Dataset entries
****

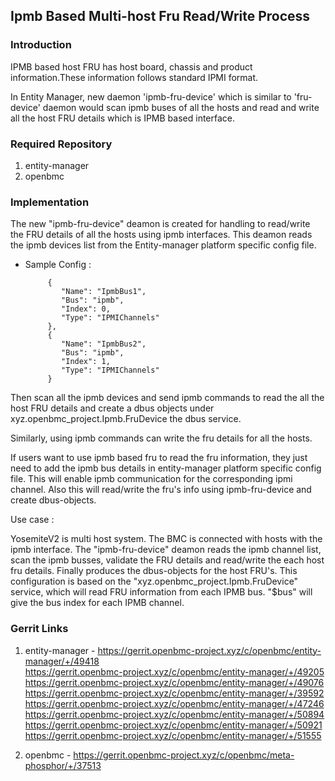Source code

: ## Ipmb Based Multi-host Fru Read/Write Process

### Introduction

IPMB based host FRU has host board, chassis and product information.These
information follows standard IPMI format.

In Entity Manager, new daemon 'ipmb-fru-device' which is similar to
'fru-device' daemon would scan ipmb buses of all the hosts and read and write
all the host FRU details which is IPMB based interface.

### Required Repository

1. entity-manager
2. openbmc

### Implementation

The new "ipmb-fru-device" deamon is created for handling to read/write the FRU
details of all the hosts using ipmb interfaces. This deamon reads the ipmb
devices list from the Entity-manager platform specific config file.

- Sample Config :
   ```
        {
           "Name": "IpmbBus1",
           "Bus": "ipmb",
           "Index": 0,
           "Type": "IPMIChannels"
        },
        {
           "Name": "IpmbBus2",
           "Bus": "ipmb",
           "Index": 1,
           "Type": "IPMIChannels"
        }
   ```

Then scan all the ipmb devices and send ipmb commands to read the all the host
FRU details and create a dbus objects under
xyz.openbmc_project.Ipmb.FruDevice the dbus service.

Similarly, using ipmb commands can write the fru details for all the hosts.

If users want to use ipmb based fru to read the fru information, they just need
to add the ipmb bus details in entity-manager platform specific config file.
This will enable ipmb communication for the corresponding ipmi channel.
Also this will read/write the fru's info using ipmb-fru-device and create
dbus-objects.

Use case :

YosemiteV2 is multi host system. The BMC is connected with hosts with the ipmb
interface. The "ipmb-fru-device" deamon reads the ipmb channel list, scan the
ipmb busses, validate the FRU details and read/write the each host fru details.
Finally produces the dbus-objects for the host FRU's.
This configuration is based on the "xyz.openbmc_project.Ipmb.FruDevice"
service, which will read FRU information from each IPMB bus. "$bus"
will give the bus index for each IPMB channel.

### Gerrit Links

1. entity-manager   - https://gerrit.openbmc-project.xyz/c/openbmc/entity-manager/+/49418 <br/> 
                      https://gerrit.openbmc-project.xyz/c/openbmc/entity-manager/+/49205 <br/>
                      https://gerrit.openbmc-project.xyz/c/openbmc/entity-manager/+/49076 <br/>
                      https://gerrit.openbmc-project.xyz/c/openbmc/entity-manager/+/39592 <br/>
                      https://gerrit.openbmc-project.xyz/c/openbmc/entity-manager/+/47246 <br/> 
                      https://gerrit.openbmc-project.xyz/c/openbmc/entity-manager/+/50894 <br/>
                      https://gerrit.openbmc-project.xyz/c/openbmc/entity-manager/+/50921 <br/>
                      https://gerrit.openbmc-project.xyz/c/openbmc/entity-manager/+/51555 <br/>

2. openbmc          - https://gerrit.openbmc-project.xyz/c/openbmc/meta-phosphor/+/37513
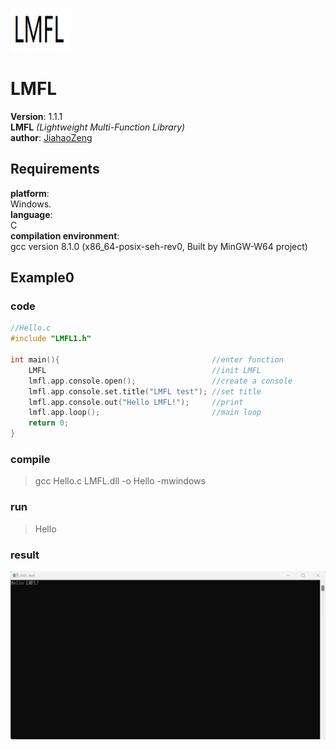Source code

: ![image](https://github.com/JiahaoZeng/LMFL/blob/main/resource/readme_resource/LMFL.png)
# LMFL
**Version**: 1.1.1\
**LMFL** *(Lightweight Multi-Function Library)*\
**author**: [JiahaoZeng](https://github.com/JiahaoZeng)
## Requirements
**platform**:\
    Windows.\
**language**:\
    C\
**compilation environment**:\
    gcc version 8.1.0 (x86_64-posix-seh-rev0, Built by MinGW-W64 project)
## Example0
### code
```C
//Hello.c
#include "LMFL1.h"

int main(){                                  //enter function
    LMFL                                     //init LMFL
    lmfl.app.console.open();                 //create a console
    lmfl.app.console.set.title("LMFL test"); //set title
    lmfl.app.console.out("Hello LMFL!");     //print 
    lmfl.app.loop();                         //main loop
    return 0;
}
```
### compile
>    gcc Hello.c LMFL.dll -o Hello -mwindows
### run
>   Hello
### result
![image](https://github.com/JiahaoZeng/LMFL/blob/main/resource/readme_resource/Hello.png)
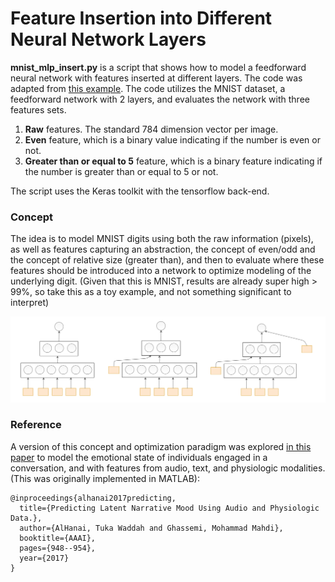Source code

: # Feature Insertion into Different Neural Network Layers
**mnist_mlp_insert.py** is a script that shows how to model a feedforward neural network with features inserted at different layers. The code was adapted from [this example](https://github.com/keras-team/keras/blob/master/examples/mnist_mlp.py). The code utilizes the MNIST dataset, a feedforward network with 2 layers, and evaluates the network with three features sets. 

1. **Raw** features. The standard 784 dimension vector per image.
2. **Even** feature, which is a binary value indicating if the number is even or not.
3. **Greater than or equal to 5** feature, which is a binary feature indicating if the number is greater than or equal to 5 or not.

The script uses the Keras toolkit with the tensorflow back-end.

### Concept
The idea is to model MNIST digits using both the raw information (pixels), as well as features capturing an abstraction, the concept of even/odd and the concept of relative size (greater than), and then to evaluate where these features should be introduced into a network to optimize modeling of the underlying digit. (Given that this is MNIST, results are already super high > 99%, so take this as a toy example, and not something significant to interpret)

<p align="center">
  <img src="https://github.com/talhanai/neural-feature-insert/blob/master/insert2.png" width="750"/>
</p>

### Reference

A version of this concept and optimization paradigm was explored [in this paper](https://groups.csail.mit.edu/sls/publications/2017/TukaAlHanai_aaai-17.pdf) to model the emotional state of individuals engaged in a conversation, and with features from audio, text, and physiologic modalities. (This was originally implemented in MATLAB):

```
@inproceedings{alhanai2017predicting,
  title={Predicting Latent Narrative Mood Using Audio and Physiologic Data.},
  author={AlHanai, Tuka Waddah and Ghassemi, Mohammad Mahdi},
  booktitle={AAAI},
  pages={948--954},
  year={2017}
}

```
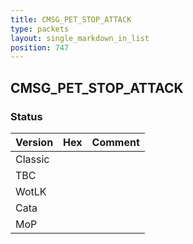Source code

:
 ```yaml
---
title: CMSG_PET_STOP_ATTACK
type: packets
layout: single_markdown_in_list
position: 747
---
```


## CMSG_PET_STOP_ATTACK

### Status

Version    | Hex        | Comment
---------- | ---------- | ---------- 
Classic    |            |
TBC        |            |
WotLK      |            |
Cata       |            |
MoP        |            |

****

> **INSTRUCTIONS TO FOLLOW**: Your response must consist of the lines from the beginning of the data through the line containing "In Entity Manager, new", transcribed exactly, with no pictures.

> **SOLUTION FOR THIS EXERCISE**:
Source code

: ## Ipmb Based Multi-host Fru Read/Write Process

### Introduction

IPMB based host FRU has host board, chassis and product information.These
information follows standard IPMI format.

In Entity Manager, new daemon 'ipmb-fru-device' which is similar to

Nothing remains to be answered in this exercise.